Casados à Primeira Vista Andreia do Casados à Primeira Vista foi enganada por familiares após a morte da mãe que esteve impedida de visitar: o drama que deixou a mulher de Vítor em sofrimento
Andreia Négrier, participante do 'Casados à Primeira Vista' atravessou um período de grande tristeza na dimensão familiar. Tudo começou com o divórcio dos pais e, depois, a saída da sua mãe, Céu, de Lisboa para a Margem Sul.
"Ela passou a viver na Margem Sul para ficar próxima dos amigos, e passamos só a falar por telefone. Até um dia em que a vou visitar e morri, de repente está com 40 e tal quilos. Pergunto-lhe o que se passa, ela diz que estava cansada. Fizemos algumas consultas e foi-lhe diagnosticada uma depressão", começou por contar, no programa 'Júlia'.
Numa altura em que a pandemia de covid-19 assolava o País, Andreia considerou que o isolamento estava a contribuir para a fragilidade da progenitora. "Eu dizia: 'Oh, mãe, agora deve estar a cair a ficha do divórcio, sentes-te sozinha, o covid não ajuda'. Acreditei no que os médicos diziam, mas não era", explicou.
"Comecei a levá-la ao meu médico. (...) Às tantas, há um domingo em que me diz que está muito mal e é internada. Em pleno covid, não há visitas, não há nada, no dia seguinte, liga-me a dizer as coisas com o raciocínio meio turvo a dizer-me que está com covid", prosseguiu.
Contudo, a realidade era bem diferente: "No dia seguinte, a enfermeira diz que não está com covid, mas não sabemos o que tem. Passado outro dia, liga-me a médica a perguntar que tumor é esse. Assim, de repente. Fizeram-lhe uns exames, e precisavam de ter a certeza. Eu respondi que nunca tinha ouvido falar em tal coisa."
"Pedi os exames à clínica e era realmente", disse, emocionada, afirmando que acabou por ser diagnosticada com um "tumor no mediastino, que não era diagnosticado facilmente, porque está na zona do coração".
"Ela não tinha tido a informação, ela só iria recebê-la numa consulta", lamentou. Depois, tentou visitá-la: "Nessa altura, ela ainda conseguia falar, mas era covid, e não se podia fazer a visita. Houve uma enfermeira que lhe deu o telefone para a mão e fizemos uma videochamada.
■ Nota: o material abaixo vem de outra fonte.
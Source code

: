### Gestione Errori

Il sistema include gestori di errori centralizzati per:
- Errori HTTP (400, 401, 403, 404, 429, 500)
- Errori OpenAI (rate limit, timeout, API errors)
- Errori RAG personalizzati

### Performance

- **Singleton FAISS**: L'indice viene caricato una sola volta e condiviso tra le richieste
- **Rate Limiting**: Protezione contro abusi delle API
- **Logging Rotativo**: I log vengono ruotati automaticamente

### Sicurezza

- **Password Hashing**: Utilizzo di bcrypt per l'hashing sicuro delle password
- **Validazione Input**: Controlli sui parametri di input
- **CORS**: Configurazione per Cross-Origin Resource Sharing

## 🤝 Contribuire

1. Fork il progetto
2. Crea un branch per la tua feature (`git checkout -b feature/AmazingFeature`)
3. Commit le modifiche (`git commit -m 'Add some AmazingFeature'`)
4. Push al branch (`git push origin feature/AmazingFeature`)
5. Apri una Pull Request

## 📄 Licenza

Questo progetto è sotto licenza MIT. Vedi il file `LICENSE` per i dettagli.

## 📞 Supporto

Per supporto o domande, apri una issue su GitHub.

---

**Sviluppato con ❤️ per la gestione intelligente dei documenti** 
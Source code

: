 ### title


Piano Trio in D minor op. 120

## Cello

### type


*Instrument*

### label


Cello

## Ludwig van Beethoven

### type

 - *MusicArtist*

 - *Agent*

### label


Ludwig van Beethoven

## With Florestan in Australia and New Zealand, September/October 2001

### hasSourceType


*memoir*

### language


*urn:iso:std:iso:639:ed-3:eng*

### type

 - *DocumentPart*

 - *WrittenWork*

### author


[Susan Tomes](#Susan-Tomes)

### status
Foi a última vez que falei com a minha mãe, ela dizia-me que estava tudo bem... eu sabia que não estava."
"Houve uma enfermeira que lhe deu o telefone para a mão e fizemos uma videochamada. Foi a última vez que falei com a minha mãe"
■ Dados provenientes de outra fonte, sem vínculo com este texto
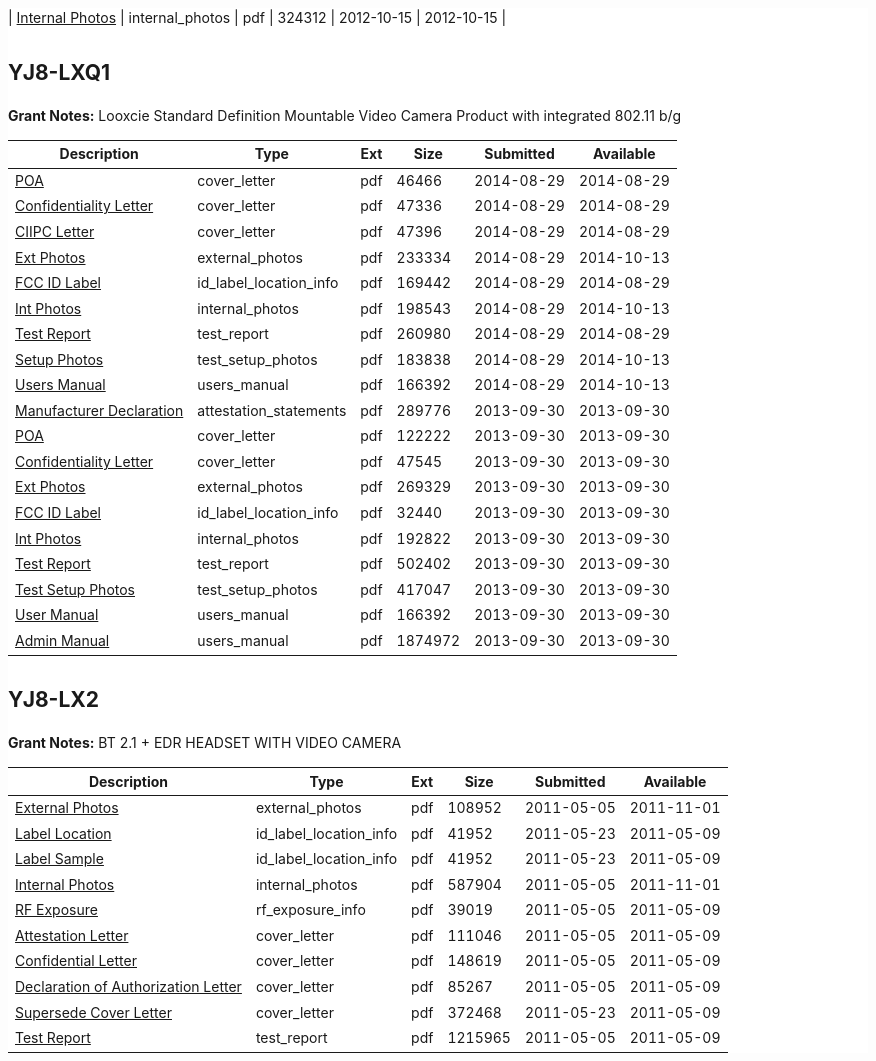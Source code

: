 | [Internal Photos](YJ8-LX4/ee4fe9c6b51fe34bca1d84a1dc33256e/1815043.pdf) | internal_photos | pdf | 324312 | 2012-10-15 | 2012-10-15 |
## YJ8-LXQ1
**Grant Notes:** Looxcie Standard Definition Mountable Video Camera Product with integrated 802.11 b/g

| Description | Type | Ext | Size | Submitted | Available |
| ----------- | ---- | --- | ---- | --------- | --------- |
| [POA](YJ8-LXQ1/f8575836cfff754f0ee67e5f3fae1ef7/2373691.pdf) | cover_letter | pdf | 46466 | 2014-08-29 | 2014-08-29 |
| [Confidentiality Letter](YJ8-LXQ1/f8575836cfff754f0ee67e5f3fae1ef7/2373692.pdf) | cover_letter | pdf | 47336 | 2014-08-29 | 2014-08-29 |
| [CIIPC Letter](YJ8-LXQ1/f8575836cfff754f0ee67e5f3fae1ef7/2373693.pdf) | cover_letter | pdf | 47396 | 2014-08-29 | 2014-08-29 |
| [Ext Photos](YJ8-LXQ1/f8575836cfff754f0ee67e5f3fae1ef7/2373695.pdf) | external_photos | pdf | 233334 | 2014-08-29 | 2014-10-13 |
| [FCC ID Label](YJ8-LXQ1/f8575836cfff754f0ee67e5f3fae1ef7/2373696.pdf) | id_label_location_info | pdf | 169442 | 2014-08-29 | 2014-08-29 |
| [Int Photos](YJ8-LXQ1/f8575836cfff754f0ee67e5f3fae1ef7/2373697.pdf) | internal_photos | pdf | 198543 | 2014-08-29 | 2014-10-13 |
| [Test Report](YJ8-LXQ1/f8575836cfff754f0ee67e5f3fae1ef7/2373700.pdf) | test_report | pdf | 260980 | 2014-08-29 | 2014-08-29 |
| [Setup Photos](YJ8-LXQ1/f8575836cfff754f0ee67e5f3fae1ef7/2373701.pdf) | test_setup_photos | pdf | 183838 | 2014-08-29 | 2014-10-13 |
| [Users Manual](YJ8-LXQ1/f8575836cfff754f0ee67e5f3fae1ef7/2088727.pdf) | users_manual | pdf | 166392 | 2014-08-29 | 2014-10-13 |
| [Manufacturer Declaration](YJ8-LXQ1/5b958ba6b4988a7e9b37eed44ebcf016/2088718.pdf) | attestation_statements | pdf | 289776 | 2013-09-30 | 2013-09-30 |
| [POA](YJ8-LXQ1/5b958ba6b4988a7e9b37eed44ebcf016/2088716.pdf) | cover_letter | pdf | 122222 | 2013-09-30 | 2013-09-30 |
| [Confidentiality Letter](YJ8-LXQ1/5b958ba6b4988a7e9b37eed44ebcf016/2088717.pdf) | cover_letter | pdf | 47545 | 2013-09-30 | 2013-09-30 |
| [Ext Photos](YJ8-LXQ1/5b958ba6b4988a7e9b37eed44ebcf016/2088720.pdf) | external_photos | pdf | 269329 | 2013-09-30 | 2013-09-30 |
| [FCC ID Label](YJ8-LXQ1/5b958ba6b4988a7e9b37eed44ebcf016/2088721.pdf) | id_label_location_info | pdf | 32440 | 2013-09-30 | 2013-09-30 |
| [Int Photos](YJ8-LXQ1/5b958ba6b4988a7e9b37eed44ebcf016/2088722.pdf) | internal_photos | pdf | 192822 | 2013-09-30 | 2013-09-30 |
| [Test Report](YJ8-LXQ1/5b958ba6b4988a7e9b37eed44ebcf016/2088725.pdf) | test_report | pdf | 502402 | 2013-09-30 | 2013-09-30 |
| [Test Setup Photos](YJ8-LXQ1/5b958ba6b4988a7e9b37eed44ebcf016/2088726.pdf) | test_setup_photos | pdf | 417047 | 2013-09-30 | 2013-09-30 |
| [User Manual](YJ8-LXQ1/5b958ba6b4988a7e9b37eed44ebcf016/2088727.pdf) | users_manual | pdf | 166392 | 2013-09-30 | 2013-09-30 |
| [Admin Manual](YJ8-LXQ1/5b958ba6b4988a7e9b37eed44ebcf016/2088728.pdf) | users_manual | pdf | 1874972 | 2013-09-30 | 2013-09-30 |
## YJ8-LX2
**Grant Notes:** BT 2.1 + EDR HEADSET WITH VIDEO CAMERA

| Description | Type | Ext | Size | Submitted | Available |
| ----------- | ---- | --- | ---- | --------- | --------- |
| [External Photos](YJ8-LX2/802e24b4736edfa3f3b66cb6c85d4aa5/1459916.pdf) | external_photos | pdf | 108952 | 2011-05-05 | 2011-11-01 |
| [Label Location](YJ8-LX2/802e24b4736edfa3f3b66cb6c85d4aa5/1470069.pdf) | id_label_location_info | pdf | 41952 | 2011-05-23 | 2011-05-09 |
| [Label Sample](YJ8-LX2/802e24b4736edfa3f3b66cb6c85d4aa5/1470070.pdf) | id_label_location_info | pdf | 41952 | 2011-05-23 | 2011-05-09 |
| [Internal Photos](YJ8-LX2/802e24b4736edfa3f3b66cb6c85d4aa5/1459917.pdf) | internal_photos | pdf | 587904 | 2011-05-05 | 2011-11-01 |
| [RF Exposure](YJ8-LX2/802e24b4736edfa3f3b66cb6c85d4aa5/1459925.pdf) | rf_exposure_info | pdf | 39019 | 2011-05-05 | 2011-05-09 |
| [Attestation Letter](YJ8-LX2/802e24b4736edfa3f3b66cb6c85d4aa5/1459920.pdf) | cover_letter | pdf | 111046 | 2011-05-05 | 2011-05-09 |
| [Confidential Letter](YJ8-LX2/802e24b4736edfa3f3b66cb6c85d4aa5/1459921.pdf) | cover_letter | pdf | 148619 | 2011-05-05 | 2011-05-09 |
| [Declaration of Authorization Letter](YJ8-LX2/802e24b4736edfa3f3b66cb6c85d4aa5/1459922.pdf) | cover_letter | pdf | 85267 | 2011-05-05 | 2011-05-09 |
| [Supersede Cover Letter](YJ8-LX2/802e24b4736edfa3f3b66cb6c85d4aa5/1470071.pdf) | cover_letter | pdf | 372468 | 2011-05-23 | 2011-05-09 |
| [Test Report](YJ8-LX2/802e24b4736edfa3f3b66cb6c85d4aa5/1459926.pdf) | test_report | pdf | 1215965 | 2011-05-05 | 2011-05-09 |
"Em espaço de dias, ficou em coma, e depois tive um mês e qualquer coisa em que me disseram para me ir despedir. Ou seja, não me deixaram ir vê-la com vida. Cheguei a levar o meu pai para me despedir dela, a minha avó...", referiu. Aí, acabou por se deparar com mais um problema, quando a morte da sua mãe espoletou uma fricção a nível familiar. Na altura, os seus avós eram cuidados em Ponte de Lima pelos sobrinhos e pela prima, em quem a mulher de Vítor confiava. "Esta minha prima era alguém com quem brincava em miúda, adorava a pessoa. As vidas seguem os seus rumos, mas tinha amor e confiança nelas", disse.
"Aquelas pessoas no dia do falecimento da minha mãe, vêm com os meus avós, dão uma espécie de aparente apoio, mas já senti o meu avô estranho, na altura, associei à tristeza de perder a filha (...). No velório da minha mãe, ficou arrasado, não olhava bem para mim. Achei que estava zangado, porque quem ficou a cuidar da filha fui eu e não concretizei o objetivo", declarou.
Aqui, com a família dividida, houve passagens de património e procurações a serem feitas e que acabaram por lesar Andreia. "Senti que a minha confiança foi traída, e foi tudo feito de forma tão ardilosa, estava completmaente a leste. Senti que me apunhalaram completamente, me fizeram de parva e de tonta", conta, insinuando ainda que não trataram bem dos seus avós.
De seguida, fruto desta divergência, soube da morte do avô pelas redes sociais. "O meu avô passado um ano falece e depois a minha avó. Com a coincidência de que nesse ano de 2020, antes da minha mãe falecer, o meu pai sai de Lisboa. Tinha toda a gente ao pé de mim, e de repente ficaram os amigos", completou Andreia.